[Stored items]
"""

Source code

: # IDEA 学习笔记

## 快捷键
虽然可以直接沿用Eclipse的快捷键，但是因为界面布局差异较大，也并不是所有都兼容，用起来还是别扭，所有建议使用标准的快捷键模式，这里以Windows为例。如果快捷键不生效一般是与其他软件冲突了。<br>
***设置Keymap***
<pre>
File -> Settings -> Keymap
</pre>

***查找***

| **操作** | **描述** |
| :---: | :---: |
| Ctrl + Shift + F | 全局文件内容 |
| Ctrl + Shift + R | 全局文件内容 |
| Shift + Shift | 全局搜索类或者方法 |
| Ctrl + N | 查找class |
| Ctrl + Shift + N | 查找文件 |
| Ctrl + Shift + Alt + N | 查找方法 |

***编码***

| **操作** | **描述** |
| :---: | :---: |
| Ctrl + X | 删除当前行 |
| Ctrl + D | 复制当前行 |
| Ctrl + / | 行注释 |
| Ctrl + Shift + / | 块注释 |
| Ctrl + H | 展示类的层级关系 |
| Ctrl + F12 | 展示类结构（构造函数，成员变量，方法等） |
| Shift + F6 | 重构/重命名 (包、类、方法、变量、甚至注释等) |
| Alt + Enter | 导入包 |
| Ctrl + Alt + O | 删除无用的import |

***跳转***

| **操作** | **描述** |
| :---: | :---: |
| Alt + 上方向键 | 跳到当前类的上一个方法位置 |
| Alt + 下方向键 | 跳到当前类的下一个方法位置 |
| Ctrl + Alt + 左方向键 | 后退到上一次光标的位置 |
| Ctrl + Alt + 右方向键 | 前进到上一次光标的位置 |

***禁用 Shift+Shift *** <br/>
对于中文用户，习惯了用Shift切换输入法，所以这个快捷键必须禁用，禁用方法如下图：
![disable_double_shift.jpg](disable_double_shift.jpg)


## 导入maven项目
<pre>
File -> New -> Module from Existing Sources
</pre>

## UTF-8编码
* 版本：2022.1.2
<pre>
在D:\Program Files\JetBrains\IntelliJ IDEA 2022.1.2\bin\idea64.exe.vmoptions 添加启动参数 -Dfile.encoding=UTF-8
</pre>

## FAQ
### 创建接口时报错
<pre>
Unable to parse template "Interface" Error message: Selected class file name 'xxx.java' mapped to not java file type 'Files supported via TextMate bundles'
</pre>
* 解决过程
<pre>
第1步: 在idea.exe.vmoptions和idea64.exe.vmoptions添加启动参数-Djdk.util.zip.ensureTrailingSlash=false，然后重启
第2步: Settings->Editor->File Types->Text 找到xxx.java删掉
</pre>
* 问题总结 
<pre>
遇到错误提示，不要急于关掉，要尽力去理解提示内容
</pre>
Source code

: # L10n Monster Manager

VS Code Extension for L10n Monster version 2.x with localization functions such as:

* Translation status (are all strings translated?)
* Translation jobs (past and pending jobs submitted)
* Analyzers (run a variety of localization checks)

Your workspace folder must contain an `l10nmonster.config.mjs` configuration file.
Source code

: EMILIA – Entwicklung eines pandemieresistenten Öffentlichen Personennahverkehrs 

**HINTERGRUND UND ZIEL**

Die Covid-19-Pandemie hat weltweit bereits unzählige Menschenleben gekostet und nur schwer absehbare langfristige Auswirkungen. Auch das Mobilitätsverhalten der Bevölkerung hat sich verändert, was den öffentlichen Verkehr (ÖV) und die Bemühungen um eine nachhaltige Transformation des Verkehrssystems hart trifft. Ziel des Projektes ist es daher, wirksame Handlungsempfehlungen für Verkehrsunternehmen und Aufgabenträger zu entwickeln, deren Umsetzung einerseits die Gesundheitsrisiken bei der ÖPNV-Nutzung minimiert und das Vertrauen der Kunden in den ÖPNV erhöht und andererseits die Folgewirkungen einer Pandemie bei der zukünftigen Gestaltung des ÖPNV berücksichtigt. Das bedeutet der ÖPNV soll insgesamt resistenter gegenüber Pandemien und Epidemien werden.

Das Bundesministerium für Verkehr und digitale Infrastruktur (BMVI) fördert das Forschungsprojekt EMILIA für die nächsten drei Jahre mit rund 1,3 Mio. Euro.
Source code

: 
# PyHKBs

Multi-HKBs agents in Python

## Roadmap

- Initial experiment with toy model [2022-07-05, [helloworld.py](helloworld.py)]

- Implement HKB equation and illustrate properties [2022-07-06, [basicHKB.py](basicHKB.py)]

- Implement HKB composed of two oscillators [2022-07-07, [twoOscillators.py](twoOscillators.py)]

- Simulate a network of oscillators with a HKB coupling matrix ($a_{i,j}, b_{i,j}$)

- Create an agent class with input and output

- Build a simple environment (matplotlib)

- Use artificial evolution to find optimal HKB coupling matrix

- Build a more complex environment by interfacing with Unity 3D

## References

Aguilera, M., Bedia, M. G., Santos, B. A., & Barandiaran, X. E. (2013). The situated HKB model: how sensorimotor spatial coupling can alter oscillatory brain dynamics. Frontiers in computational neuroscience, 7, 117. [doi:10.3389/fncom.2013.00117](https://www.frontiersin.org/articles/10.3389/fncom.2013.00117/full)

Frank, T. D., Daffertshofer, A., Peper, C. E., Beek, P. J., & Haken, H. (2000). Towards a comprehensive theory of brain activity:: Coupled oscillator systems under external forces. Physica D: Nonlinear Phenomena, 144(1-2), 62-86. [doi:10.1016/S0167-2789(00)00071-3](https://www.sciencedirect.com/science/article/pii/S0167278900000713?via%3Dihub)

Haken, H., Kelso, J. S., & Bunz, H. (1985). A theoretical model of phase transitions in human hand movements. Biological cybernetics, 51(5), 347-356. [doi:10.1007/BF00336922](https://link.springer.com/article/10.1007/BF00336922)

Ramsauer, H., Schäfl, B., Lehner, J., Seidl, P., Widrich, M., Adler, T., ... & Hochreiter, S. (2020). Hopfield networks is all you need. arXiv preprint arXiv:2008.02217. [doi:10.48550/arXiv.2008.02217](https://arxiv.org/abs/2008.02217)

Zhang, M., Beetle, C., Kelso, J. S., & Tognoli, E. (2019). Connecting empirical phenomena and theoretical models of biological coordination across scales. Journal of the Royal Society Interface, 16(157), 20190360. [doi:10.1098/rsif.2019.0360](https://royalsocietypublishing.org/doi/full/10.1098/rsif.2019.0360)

"""

_WORK INSTRUCTION_:
If a line contains the string "EMILIA", it counts toward the total; state that total for the records above and nothing more.

_THE ANSWER_:
2